Collected data
[Start of section]

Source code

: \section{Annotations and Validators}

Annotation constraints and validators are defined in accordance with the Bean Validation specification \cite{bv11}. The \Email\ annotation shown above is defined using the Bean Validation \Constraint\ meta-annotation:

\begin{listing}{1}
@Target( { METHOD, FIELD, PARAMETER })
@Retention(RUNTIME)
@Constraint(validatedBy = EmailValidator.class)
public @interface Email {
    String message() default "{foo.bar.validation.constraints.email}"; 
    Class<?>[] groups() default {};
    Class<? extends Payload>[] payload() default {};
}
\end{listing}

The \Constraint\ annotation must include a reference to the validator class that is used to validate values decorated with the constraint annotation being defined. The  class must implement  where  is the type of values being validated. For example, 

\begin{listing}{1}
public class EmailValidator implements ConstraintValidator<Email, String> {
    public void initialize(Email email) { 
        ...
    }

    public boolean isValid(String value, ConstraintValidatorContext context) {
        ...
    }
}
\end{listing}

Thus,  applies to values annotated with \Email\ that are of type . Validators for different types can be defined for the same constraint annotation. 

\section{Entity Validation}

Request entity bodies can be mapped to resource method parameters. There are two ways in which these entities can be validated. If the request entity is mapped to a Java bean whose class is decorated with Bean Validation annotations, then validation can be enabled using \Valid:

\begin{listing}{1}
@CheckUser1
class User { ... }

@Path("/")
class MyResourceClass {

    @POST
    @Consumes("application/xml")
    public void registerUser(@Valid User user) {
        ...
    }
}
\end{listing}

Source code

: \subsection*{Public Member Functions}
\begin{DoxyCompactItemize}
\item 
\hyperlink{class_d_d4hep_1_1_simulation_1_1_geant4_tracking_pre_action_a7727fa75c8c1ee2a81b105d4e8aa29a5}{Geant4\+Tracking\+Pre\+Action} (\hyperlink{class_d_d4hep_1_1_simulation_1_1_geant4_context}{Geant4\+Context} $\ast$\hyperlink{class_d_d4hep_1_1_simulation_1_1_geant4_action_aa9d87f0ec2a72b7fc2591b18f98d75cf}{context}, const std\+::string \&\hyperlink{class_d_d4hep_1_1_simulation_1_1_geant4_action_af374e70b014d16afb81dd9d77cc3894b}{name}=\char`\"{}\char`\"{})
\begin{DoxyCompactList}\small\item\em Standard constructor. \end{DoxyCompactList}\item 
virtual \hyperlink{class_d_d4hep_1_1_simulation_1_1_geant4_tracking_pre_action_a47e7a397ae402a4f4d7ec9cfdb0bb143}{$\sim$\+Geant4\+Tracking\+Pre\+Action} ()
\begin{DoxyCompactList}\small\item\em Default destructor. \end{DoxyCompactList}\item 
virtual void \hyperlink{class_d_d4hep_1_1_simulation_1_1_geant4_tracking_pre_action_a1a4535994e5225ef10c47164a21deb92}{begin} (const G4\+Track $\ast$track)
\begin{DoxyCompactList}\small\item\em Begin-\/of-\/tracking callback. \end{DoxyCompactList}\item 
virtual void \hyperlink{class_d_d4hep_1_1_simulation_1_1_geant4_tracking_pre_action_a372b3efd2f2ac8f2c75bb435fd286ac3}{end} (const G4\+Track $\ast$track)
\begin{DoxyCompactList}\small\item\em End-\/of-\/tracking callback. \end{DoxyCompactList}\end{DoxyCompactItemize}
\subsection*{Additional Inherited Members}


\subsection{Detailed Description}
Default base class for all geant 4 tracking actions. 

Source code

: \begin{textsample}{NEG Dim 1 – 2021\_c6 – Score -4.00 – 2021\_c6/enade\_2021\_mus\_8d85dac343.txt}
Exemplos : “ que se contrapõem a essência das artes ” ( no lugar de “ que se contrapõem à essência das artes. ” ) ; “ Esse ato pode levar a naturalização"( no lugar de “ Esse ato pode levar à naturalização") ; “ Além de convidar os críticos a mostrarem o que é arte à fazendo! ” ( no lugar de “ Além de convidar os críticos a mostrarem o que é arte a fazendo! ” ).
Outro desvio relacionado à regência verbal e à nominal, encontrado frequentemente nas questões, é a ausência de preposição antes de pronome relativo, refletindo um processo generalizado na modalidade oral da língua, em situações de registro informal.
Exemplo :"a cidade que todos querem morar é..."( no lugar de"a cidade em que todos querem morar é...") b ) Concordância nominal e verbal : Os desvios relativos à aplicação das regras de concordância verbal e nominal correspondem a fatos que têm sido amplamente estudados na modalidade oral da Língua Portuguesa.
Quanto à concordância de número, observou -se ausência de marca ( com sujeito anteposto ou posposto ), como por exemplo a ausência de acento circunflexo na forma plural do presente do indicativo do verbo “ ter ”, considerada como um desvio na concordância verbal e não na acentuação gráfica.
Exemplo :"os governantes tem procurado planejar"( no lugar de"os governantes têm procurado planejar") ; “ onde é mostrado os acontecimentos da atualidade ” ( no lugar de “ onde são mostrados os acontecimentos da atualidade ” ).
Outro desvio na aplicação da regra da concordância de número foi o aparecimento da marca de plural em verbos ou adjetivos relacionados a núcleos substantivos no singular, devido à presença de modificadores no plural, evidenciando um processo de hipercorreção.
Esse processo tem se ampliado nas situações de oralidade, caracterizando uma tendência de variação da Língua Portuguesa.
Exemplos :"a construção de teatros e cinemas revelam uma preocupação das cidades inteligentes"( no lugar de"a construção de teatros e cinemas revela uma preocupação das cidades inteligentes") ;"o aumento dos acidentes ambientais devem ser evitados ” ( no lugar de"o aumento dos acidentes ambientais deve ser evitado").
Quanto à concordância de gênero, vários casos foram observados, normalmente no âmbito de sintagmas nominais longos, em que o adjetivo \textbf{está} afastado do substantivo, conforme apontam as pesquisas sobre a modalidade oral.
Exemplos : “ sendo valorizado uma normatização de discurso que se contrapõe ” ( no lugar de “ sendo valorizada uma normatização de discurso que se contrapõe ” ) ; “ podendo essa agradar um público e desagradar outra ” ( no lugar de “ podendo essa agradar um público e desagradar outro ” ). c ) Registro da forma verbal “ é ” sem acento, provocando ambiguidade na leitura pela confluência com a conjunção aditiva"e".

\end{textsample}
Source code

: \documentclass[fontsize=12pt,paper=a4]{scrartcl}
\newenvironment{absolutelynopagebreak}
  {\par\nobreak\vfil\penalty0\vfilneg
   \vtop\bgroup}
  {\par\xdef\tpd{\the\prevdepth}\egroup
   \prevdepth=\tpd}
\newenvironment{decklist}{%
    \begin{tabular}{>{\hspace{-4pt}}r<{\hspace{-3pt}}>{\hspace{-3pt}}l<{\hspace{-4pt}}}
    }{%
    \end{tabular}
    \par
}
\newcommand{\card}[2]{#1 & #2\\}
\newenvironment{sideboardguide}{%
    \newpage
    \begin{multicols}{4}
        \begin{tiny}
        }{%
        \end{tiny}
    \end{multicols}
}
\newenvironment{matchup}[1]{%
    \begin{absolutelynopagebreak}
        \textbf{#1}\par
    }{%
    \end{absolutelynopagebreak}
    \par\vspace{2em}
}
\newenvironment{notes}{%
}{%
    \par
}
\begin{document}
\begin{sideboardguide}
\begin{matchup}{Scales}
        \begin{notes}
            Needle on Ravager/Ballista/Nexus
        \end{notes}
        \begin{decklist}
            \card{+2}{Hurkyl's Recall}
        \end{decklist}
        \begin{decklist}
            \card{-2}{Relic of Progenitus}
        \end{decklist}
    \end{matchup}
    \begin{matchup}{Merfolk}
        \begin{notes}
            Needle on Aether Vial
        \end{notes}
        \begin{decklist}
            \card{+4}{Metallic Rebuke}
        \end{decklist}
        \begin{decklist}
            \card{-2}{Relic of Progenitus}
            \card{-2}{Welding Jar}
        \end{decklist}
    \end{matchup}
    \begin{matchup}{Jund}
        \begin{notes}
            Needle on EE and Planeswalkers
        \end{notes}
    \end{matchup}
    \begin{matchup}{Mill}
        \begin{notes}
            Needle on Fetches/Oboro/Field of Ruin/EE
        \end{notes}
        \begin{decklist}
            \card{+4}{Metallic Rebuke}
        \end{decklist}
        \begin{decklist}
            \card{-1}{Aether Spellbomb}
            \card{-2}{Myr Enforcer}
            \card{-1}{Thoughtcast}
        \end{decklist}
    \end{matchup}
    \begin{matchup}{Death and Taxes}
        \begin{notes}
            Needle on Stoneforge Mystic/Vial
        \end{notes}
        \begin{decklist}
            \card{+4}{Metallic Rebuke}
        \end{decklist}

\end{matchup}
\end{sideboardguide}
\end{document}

[End of section]

• REQUIREMENT:
Search the records for the string "ausência", and copy every line that holds it.

• SOLUTION TO THIS PROBLEM:
Outro desvio relacionado à regência verbal e à nominal, encontrado frequentemente nas questões, é a ausência de preposição antes de pronome relativo, refletindo um processo generalizado na modalidade oral da língua, em situações de registro informal.
Quanto à concordância de número, observou -se ausência de marca ( com sujeito anteposto ou posposto ), como por exemplo a ausência de acento circunflexo na forma plural do presente do indicativo do verbo “ ter ”, considerada como um desvio na concordância verbal e não na acentuação gráfica.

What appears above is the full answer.